気持ちのよい秋晴れの日に、「東山の家」で、雑誌の撮影取材が行われました。暑さ真っ盛りの8月にお引渡しをした、茶室のある住宅。その暑さのなかでも、四畳半と八畳の茶室はそれぞれ、室内に入ると背筋がぴっとのびる緊張感のある雰囲気に仕上がりました。精魂こめてつくってくださった工務店と職方たちの力によって、そのような雰囲気が得られたのだと思います。引渡し前後に現場に行っては、まだ茶道具やお軸も掛けられていない、まだ何も無い茶室のなかで、よく時間を過ごしたのを思い出します。
この度の撮影取材で、ぼくは初めて道具や床飾りなどが備わった茶室の姿を見ることができました。お施主さんが揃えてくださった道具類の数々が、然るべき場所に置かれると、それを待っていたかのように室内が生き生きとし始めたように感じました。道具に柔らかく降る、障子を通した自然光。同時にそれは道具に陰影と趣を与えてくれます。室内造作と、光と、陰りと、人と、道具。それらが居合わせることでできあがる空間の雰囲気を楽しみながら、撮影中の、静かで穏やかな時間を過ごしました。

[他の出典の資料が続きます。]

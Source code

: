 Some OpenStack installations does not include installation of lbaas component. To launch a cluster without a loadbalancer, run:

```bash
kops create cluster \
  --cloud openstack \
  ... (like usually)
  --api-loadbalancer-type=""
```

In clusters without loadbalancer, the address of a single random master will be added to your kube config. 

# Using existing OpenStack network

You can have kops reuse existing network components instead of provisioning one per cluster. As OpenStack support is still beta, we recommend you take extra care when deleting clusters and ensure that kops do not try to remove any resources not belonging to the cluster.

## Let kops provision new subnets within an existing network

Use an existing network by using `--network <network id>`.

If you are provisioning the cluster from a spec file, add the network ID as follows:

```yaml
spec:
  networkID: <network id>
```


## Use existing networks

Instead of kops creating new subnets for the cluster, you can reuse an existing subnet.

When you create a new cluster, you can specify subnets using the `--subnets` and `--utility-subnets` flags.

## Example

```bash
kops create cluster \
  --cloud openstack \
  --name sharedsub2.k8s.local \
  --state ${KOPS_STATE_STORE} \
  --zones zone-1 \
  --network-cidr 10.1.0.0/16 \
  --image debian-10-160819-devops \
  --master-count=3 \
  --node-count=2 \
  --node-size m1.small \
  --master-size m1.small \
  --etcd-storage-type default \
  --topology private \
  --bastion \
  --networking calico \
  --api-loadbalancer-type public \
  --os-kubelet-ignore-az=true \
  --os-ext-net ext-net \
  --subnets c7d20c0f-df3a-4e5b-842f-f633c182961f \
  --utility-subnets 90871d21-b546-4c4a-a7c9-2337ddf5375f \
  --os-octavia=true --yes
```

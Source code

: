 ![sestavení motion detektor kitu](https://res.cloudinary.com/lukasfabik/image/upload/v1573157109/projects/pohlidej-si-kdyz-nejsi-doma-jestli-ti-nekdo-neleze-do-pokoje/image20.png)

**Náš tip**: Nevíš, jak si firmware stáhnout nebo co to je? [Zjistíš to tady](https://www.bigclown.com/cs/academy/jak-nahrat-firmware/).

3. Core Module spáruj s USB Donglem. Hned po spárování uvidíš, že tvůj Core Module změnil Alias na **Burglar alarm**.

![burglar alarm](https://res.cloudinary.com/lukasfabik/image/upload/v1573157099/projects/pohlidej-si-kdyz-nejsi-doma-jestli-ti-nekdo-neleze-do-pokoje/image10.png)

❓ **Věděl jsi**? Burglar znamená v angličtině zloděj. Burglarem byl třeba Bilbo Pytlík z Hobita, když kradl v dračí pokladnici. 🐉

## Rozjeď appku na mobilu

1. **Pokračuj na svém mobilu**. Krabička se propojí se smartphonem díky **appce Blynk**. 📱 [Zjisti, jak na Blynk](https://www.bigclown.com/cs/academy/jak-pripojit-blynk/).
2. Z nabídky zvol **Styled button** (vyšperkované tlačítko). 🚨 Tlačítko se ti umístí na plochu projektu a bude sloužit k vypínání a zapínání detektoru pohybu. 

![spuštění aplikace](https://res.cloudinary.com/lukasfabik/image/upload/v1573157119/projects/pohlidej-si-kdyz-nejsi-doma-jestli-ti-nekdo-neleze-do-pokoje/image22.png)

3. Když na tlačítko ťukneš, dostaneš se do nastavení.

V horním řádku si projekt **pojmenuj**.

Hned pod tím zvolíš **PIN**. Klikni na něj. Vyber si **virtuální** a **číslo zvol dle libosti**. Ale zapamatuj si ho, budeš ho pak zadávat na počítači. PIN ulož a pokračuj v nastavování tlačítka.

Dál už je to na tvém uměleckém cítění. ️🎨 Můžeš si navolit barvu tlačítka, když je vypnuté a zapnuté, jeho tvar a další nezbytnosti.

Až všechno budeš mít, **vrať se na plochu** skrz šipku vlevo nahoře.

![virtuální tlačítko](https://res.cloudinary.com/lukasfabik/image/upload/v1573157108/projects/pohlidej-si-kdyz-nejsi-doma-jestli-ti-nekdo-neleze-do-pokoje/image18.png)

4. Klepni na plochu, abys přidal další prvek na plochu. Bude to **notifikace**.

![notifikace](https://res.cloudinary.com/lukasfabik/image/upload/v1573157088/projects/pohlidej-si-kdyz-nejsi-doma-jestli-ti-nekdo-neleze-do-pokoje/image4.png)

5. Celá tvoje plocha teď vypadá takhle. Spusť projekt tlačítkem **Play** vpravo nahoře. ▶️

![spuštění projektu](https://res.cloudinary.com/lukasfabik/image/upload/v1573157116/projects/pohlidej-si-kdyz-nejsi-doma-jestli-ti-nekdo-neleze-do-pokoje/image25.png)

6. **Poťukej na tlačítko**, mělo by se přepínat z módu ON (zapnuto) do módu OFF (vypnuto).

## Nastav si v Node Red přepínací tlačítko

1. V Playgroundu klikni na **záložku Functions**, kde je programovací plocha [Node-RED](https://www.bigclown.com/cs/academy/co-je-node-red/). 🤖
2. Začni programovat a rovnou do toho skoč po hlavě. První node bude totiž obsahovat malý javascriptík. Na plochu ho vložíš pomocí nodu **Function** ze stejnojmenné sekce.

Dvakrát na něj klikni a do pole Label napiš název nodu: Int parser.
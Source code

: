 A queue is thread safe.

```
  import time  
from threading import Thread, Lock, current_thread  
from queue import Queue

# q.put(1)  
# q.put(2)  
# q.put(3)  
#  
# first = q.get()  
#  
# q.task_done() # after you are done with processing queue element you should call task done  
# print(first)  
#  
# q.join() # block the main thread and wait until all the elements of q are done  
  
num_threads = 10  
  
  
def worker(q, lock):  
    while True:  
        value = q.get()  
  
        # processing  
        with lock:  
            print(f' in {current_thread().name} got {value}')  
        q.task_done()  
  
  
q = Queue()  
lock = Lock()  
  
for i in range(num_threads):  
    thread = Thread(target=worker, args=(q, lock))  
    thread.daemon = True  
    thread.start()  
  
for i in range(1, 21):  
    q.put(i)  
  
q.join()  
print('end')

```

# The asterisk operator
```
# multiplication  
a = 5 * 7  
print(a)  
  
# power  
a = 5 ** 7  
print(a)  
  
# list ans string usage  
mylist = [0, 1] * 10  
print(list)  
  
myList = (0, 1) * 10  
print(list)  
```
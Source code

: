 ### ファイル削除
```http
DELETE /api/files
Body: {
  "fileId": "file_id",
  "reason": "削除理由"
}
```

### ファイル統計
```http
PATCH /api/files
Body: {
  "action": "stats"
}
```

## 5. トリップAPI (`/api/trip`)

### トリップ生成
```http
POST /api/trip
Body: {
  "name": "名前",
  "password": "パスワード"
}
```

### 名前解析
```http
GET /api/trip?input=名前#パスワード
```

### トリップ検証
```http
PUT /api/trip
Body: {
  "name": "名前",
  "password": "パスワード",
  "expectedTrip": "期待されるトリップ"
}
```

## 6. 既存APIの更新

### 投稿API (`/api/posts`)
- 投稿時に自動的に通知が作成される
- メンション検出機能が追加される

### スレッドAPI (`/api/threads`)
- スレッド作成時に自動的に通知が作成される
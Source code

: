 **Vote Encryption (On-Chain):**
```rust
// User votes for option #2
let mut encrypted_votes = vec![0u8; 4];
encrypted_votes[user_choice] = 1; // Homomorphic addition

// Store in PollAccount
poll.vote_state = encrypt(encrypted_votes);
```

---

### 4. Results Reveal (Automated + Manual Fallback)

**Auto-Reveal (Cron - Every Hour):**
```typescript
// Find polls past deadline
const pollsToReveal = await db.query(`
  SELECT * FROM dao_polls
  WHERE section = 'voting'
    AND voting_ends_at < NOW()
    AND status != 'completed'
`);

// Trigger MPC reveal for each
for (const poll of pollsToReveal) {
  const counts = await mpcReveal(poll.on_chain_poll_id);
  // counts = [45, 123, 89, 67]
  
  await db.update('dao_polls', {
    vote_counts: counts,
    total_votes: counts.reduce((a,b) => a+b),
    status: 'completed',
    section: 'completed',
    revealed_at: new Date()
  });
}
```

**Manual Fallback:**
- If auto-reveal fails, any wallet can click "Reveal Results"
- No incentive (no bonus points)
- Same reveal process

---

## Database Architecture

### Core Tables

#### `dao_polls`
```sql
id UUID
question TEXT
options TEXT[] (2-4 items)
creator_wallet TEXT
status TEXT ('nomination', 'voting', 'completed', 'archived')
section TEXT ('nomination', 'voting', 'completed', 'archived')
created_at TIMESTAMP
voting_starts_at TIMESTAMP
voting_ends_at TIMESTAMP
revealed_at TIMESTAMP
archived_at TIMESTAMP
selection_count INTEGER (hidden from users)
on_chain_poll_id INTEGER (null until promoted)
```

撮影取材にあわせ、いろいろとご準備とご協力をしていただいたお施主さんには、本当に感謝の気持ちでいっぱいになります。そして、建築家としては、設計した空間について編集者・ライターの方に文章にしていただき、写真家によって空間の姿を記録していただけるのは、冥利に尽きる思いでもあります。